I'm looking to do a substantial upgrade(redesign) of an applications that...
  • has code and database on the same managed server
  • data has lots of bins(100) that have lots items(100-500)
  • items have additional fields, some required only for small subset (few bins)
  • is multilingual, (has separate tables for name values)
  • relatively low amt. of items (in 10's of thousands not millions for now)
  • 99% reads are done from top down, i.e. looking for a list of items in a bin, not looking for all items with a said tag
  • more reads than writes
  • has multiple levels of access (full admin, multiple bins, one bin, one item, only items matching criteria)

The reason I'm looking to change...
  • add multiple item types, ideally dynamically by setting up templates through web interface (EAV?)
  • improve performance. Multilingual queries with fallback values are costly. Targeting database for the type of reads that are most common should speed up listing of items
  • considering a move to RESTful apis, could use benefits of data store
  • weak/rigid security implementation. Access rights are handled by application based on 3 cases. I would like to add more user types, without having to code each user case into the
  • add undo states. Currently logging actions only, finding previous values is difficult
  • move to cloud/paas to make horizontal and vertical scaling easier and cheaper

I'm wondering if EAV on SQL, EAV on NoSQL or a DocumentStore noSQL can help to solve some of the issues. I know that the SQL could be tuned to improve the performance and the schema can be extended to do class table inheritance when other classes are needed.

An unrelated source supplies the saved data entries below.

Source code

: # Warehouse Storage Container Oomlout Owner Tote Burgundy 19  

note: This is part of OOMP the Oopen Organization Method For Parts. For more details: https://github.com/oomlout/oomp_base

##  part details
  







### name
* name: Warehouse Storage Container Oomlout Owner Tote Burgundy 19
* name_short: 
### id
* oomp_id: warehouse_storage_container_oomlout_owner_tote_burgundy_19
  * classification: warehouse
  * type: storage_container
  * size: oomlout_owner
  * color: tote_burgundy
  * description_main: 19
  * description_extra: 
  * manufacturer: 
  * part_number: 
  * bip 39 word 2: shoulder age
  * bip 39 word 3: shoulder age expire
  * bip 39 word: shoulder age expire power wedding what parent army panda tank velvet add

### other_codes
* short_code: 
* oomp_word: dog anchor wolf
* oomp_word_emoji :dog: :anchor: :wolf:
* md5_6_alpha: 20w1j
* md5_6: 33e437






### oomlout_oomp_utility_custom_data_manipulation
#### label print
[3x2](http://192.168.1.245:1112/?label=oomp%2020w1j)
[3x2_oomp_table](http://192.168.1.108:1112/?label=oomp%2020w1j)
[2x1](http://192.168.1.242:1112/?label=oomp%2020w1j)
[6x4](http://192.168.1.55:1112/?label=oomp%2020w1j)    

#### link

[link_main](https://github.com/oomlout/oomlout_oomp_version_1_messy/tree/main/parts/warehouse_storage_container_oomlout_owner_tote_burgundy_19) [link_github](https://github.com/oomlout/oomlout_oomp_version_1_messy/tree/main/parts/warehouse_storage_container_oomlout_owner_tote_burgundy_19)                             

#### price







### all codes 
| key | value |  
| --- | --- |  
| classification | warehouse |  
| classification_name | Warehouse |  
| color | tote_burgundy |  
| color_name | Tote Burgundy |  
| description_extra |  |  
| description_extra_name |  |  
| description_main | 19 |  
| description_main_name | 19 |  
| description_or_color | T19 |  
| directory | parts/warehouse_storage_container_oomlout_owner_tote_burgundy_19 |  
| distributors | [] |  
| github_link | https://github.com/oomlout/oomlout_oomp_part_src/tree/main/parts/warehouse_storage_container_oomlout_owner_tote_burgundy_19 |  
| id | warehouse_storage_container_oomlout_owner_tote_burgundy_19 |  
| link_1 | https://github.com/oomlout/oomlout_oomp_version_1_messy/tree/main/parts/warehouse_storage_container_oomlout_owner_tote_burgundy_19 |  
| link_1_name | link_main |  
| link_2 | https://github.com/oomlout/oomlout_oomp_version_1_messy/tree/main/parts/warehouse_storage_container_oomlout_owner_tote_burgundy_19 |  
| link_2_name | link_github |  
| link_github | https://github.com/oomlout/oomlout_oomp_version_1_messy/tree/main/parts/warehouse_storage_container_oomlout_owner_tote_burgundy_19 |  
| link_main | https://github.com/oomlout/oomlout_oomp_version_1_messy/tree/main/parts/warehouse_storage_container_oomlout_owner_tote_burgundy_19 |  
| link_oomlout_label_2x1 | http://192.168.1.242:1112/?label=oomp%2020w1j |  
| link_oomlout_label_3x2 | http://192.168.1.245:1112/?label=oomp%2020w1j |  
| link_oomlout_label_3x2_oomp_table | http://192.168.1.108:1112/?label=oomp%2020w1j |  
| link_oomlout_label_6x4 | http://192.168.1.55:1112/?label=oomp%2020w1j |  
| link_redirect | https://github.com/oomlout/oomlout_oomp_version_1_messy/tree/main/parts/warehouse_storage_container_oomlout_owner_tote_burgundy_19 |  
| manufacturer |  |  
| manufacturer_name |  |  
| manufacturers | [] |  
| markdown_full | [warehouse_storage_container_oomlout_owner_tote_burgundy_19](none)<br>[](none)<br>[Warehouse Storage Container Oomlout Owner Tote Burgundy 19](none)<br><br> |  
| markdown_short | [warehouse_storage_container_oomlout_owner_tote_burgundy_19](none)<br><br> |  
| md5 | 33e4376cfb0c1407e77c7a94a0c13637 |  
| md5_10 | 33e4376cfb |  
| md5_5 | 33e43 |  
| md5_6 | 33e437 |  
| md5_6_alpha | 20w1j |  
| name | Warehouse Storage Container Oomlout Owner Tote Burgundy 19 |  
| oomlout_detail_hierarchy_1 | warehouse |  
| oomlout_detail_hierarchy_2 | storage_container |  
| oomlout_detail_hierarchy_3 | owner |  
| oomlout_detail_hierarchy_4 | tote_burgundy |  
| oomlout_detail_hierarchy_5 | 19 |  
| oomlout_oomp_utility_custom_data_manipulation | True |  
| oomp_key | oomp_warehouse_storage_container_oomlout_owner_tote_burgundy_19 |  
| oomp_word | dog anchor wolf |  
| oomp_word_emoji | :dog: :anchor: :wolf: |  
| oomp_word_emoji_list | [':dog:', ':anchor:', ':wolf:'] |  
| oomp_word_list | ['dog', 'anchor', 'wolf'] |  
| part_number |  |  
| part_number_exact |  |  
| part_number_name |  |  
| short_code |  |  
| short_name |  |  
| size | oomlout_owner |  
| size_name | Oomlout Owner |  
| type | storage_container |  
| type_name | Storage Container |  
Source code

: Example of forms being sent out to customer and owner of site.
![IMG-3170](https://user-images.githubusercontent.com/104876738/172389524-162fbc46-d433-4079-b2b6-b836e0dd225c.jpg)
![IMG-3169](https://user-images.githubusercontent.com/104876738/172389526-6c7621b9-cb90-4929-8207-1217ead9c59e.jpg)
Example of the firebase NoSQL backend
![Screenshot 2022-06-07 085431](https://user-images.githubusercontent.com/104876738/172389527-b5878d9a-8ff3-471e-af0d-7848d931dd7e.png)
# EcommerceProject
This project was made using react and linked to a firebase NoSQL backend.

SQL has the advantage of having schema, but the ability to template the item types only work if there is no set schema. Whether EAV or NOSQL is used, the application has to carry the burden of data integrity. The advantage is that I can (ideally) code for a view/model templating system that can handle any data without further changes to code. I can add multiple textboxes, radio, select, checkbox, image etc. easily, and changes to the app are only needed when a new data type needs to be handled that has unique functionality. The SQL-way, I have to update the schema and then the application, given that the data that is being stored is changing frequently, I would rather have the ability to use schemales data.
The core of the database is really handling items, listing creating and updating items. My thinking is that if the data item that is pulled from the database is about 90% either a single item or all item within 2-3 bins, a document store like MongoDB seems like it would work well, since I'm calling either a bin or a item inside the bin in most cases.
I don't think I'm holding enough information though to require horizontal scaling just yet, so things like sharding are not required, but redundancy would be handy, and if the cost of implementing that is low on a cloud hosted db, it's worth utilizing.
The multilingual fallback (if a value is not defined in one language, pull from another) functionality doesn't seem to be addressed by EAV or noSQL solutions. This kind of querying seems to be the biggest bottleneck in my SQL database, but the other solutions would rely on the application to handle this functionality anyway.
So is it worthwhile to switch to switch for these reasons, or is this just a case of lust for a shiny new technology?